* _What you will do_: Begin at the line containing "#01 - Gustavo Guanabara" in the data below and go on through the line containing "## Estruturas de", repeating each line exactly; include both ends and no other line.

Data records
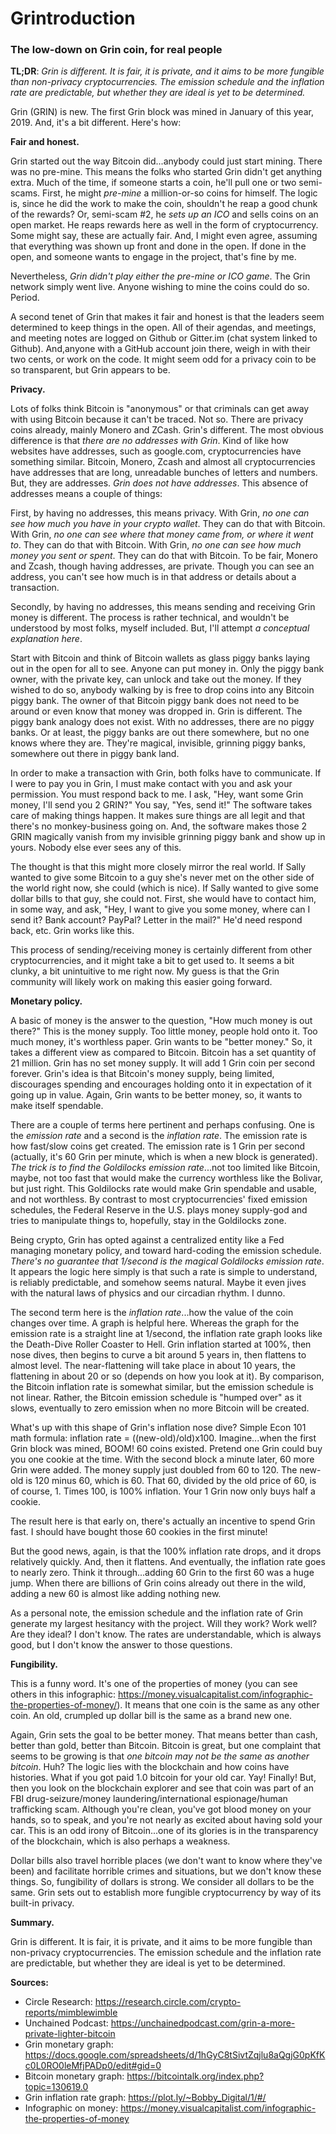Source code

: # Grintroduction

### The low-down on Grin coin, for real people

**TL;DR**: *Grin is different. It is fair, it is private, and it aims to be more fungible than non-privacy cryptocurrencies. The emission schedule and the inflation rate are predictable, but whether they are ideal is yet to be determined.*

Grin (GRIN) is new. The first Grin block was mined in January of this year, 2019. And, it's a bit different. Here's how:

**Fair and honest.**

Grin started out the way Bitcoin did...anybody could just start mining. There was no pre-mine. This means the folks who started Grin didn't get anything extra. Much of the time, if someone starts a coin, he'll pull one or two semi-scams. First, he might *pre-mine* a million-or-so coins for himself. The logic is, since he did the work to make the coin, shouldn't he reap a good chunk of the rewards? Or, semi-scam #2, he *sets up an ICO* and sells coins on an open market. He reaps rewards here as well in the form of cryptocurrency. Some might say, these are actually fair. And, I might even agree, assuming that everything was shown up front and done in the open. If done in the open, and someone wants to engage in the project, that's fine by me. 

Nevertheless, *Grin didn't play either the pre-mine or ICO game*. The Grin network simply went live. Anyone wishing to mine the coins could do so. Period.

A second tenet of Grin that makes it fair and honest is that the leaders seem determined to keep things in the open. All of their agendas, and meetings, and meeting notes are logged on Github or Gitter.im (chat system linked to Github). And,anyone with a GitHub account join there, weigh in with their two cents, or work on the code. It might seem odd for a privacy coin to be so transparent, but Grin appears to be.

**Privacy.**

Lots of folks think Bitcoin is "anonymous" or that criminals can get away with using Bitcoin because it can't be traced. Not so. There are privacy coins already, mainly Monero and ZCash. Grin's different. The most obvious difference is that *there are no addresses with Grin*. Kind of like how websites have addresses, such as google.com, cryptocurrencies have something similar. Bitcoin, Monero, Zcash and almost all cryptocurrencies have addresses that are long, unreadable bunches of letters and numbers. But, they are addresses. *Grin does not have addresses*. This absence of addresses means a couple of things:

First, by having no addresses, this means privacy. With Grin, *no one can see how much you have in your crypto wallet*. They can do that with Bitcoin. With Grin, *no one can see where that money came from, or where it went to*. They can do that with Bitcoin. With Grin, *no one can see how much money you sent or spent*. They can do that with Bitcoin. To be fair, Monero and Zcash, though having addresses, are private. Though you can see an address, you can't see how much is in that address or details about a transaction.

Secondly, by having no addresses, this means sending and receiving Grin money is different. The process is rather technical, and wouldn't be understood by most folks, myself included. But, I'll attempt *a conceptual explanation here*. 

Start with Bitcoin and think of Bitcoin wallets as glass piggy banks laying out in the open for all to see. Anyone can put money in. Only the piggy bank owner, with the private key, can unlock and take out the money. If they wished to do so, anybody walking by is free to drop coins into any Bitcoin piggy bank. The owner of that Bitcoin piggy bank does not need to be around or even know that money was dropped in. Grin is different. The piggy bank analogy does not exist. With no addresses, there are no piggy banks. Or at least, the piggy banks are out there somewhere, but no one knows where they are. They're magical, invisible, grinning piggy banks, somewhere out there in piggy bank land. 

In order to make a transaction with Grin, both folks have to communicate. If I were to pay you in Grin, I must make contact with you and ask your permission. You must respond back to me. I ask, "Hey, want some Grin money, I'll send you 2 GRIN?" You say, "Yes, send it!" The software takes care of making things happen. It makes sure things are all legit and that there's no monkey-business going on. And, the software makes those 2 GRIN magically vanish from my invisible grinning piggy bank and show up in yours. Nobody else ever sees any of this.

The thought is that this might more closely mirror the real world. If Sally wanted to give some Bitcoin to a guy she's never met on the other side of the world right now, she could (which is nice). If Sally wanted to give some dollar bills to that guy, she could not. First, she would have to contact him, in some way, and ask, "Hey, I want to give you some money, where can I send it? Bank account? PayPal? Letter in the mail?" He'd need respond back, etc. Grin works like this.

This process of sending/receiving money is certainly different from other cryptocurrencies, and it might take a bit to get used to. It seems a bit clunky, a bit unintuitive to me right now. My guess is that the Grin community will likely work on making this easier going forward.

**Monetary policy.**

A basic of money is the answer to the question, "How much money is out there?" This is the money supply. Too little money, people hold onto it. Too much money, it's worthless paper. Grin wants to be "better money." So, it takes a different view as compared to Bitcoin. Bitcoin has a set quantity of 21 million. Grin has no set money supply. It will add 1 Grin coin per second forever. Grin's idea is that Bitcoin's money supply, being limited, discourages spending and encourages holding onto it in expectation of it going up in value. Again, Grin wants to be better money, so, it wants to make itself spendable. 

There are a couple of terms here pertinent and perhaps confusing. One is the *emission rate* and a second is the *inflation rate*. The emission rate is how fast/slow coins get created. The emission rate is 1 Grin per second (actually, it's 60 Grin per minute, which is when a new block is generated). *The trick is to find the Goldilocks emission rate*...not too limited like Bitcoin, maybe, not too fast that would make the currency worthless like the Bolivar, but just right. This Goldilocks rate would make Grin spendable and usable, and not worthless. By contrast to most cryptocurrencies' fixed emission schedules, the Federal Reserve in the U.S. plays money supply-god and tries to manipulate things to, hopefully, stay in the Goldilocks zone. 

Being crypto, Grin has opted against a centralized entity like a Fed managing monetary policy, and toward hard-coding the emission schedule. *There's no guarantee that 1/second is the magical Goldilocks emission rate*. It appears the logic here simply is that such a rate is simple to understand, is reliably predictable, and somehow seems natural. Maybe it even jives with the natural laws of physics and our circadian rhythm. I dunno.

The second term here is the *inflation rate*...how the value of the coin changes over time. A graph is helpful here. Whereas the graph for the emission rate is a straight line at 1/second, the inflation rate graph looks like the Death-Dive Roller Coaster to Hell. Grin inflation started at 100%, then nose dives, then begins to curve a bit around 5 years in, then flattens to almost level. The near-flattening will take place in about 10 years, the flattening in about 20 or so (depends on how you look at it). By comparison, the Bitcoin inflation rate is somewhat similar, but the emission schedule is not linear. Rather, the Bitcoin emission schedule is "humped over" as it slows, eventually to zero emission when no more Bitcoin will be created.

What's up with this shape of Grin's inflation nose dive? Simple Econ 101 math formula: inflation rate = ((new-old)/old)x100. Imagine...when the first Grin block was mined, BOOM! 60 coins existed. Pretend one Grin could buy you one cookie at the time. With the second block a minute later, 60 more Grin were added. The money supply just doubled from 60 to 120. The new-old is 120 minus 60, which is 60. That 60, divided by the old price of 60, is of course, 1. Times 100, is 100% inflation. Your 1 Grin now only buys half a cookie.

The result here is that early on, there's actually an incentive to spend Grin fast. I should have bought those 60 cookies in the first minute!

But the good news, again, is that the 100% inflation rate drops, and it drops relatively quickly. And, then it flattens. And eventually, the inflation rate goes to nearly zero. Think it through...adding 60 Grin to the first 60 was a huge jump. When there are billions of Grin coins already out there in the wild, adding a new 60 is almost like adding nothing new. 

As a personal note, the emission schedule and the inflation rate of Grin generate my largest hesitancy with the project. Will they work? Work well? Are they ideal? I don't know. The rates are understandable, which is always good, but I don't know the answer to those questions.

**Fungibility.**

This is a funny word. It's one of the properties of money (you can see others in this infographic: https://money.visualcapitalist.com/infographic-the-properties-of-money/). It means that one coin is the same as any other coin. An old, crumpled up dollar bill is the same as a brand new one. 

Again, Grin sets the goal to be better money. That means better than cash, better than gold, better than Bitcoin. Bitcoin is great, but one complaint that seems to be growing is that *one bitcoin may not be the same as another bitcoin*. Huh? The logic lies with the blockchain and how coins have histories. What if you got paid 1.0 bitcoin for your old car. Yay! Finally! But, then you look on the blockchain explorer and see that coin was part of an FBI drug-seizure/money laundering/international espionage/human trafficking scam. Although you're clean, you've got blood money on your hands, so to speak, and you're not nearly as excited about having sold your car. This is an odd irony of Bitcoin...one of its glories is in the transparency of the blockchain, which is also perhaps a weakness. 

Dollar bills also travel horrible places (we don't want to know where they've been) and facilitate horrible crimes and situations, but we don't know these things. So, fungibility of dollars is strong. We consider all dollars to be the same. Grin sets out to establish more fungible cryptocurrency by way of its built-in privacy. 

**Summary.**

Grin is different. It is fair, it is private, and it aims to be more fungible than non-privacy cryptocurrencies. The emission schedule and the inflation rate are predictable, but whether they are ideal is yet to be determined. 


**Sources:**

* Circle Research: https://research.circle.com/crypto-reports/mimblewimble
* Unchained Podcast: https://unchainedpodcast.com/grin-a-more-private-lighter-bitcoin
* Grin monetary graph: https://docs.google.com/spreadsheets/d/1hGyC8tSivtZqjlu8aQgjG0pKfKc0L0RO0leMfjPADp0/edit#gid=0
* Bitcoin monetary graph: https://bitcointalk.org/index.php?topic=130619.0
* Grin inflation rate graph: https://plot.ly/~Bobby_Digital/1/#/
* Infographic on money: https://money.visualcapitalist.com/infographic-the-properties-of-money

...

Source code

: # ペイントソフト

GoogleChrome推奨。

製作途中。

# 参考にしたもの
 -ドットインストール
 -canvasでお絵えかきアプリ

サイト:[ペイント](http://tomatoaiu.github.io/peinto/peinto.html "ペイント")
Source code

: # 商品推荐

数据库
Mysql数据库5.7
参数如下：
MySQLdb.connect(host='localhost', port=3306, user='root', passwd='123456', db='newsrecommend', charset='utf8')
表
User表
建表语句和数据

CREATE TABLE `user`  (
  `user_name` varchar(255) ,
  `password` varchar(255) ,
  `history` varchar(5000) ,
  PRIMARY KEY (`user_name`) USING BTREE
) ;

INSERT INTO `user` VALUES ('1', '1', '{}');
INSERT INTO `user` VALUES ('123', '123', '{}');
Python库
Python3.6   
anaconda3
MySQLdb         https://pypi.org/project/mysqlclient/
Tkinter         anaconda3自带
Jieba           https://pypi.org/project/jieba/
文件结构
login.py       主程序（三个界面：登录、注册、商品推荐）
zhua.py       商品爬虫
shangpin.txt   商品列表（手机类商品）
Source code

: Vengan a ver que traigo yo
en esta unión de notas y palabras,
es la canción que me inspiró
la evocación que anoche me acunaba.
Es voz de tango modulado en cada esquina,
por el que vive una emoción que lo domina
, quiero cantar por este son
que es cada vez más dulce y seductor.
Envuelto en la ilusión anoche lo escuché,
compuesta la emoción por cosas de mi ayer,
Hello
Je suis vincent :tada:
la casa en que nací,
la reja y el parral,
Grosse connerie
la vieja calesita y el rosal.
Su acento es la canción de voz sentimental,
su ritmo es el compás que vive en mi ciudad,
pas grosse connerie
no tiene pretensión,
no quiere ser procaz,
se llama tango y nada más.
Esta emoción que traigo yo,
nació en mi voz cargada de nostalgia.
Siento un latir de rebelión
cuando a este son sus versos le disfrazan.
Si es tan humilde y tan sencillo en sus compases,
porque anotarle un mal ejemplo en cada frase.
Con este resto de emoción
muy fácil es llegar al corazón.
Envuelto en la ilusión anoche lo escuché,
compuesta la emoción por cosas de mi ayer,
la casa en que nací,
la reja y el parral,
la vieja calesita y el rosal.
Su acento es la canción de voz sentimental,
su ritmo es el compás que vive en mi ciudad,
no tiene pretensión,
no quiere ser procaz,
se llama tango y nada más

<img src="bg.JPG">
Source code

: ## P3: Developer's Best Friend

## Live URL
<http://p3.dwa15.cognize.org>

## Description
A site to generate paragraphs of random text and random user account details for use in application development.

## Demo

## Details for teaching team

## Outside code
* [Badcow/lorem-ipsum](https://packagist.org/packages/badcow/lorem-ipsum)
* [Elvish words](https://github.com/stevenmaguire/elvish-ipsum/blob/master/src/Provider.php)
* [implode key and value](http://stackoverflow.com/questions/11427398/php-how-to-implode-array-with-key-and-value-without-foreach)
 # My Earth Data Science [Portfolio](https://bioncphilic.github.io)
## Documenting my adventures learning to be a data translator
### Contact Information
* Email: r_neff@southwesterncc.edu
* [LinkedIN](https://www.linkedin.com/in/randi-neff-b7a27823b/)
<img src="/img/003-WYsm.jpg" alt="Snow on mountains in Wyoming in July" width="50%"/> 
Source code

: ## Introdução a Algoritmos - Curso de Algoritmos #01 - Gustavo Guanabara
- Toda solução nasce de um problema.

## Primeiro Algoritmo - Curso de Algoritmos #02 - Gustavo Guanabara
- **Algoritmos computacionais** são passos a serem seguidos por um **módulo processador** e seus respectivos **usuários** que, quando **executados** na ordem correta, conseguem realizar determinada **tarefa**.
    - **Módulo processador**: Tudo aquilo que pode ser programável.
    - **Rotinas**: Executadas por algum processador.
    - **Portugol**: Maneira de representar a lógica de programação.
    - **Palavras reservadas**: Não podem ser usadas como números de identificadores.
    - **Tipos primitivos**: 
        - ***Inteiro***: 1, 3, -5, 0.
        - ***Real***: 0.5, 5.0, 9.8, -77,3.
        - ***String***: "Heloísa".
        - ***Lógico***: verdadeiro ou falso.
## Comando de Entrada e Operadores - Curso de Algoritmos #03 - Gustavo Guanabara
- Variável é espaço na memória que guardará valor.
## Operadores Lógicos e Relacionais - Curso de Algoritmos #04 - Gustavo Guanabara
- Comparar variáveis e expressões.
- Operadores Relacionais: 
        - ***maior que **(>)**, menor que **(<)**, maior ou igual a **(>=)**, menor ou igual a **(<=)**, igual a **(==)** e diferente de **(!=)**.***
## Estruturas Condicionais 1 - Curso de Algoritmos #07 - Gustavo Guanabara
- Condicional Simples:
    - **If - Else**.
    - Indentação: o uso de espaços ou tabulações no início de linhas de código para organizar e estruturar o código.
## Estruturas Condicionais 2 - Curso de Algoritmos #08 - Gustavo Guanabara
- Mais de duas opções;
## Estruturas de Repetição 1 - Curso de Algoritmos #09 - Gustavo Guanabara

* _Answer to this exercise_:
: ## Introdução a Algoritmos - Curso de Algoritmos #01 - Gustavo Guanabara
- Toda solução nasce de um problema.

## Primeiro Algoritmo - Curso de Algoritmos #02 - Gustavo Guanabara
- **Algoritmos computacionais** são passos a serem seguidos por um **módulo processador** e seus respectivos **usuários** que, quando **executados** na ordem correta, conseguem realizar determinada **tarefa**.
    - **Módulo processador**: Tudo aquilo que pode ser programável.
    - **Rotinas**: Executadas por algum processador.
    - **Portugol**: Maneira de representar a lógica de programação.
    - **Palavras reservadas**: Não podem ser usadas como números de identificadores.
    - **Tipos primitivos**: 
        - ***Inteiro***: 1, 3, -5, 0.
        - ***Real***: 0.5, 5.0, 9.8, -77,3.
        - ***String***: "Heloísa".
        - ***Lógico***: verdadeiro ou falso.
## Comando de Entrada e Operadores - Curso de Algoritmos #03 - Gustavo Guanabara
- Variável é espaço na memória que guardará valor.
## Operadores Lógicos e Relacionais - Curso de Algoritmos #04 - Gustavo Guanabara
- Comparar variáveis e expressões.
- Operadores Relacionais: 
        - ***maior que **(>)**, menor que **(<)**, maior ou igual a **(>=)**, menor ou igual a **(<=)**, igual a **(==)** e diferente de **(!=)**.***
## Estruturas Condicionais 1 - Curso de Algoritmos #07 - Gustavo Guanabara
- Condicional Simples:
    - **If - Else**.
    - Indentação: o uso de espaços ou tabulações no início de linhas de código para organizar e estruturar o código.
## Estruturas Condicionais 2 - Curso de Algoritmos #08 - Gustavo Guanabara
- Mais de duas opções;
## Estruturas de Repetição 1 - Curso de Algoritmos #09 - Gustavo Guanabara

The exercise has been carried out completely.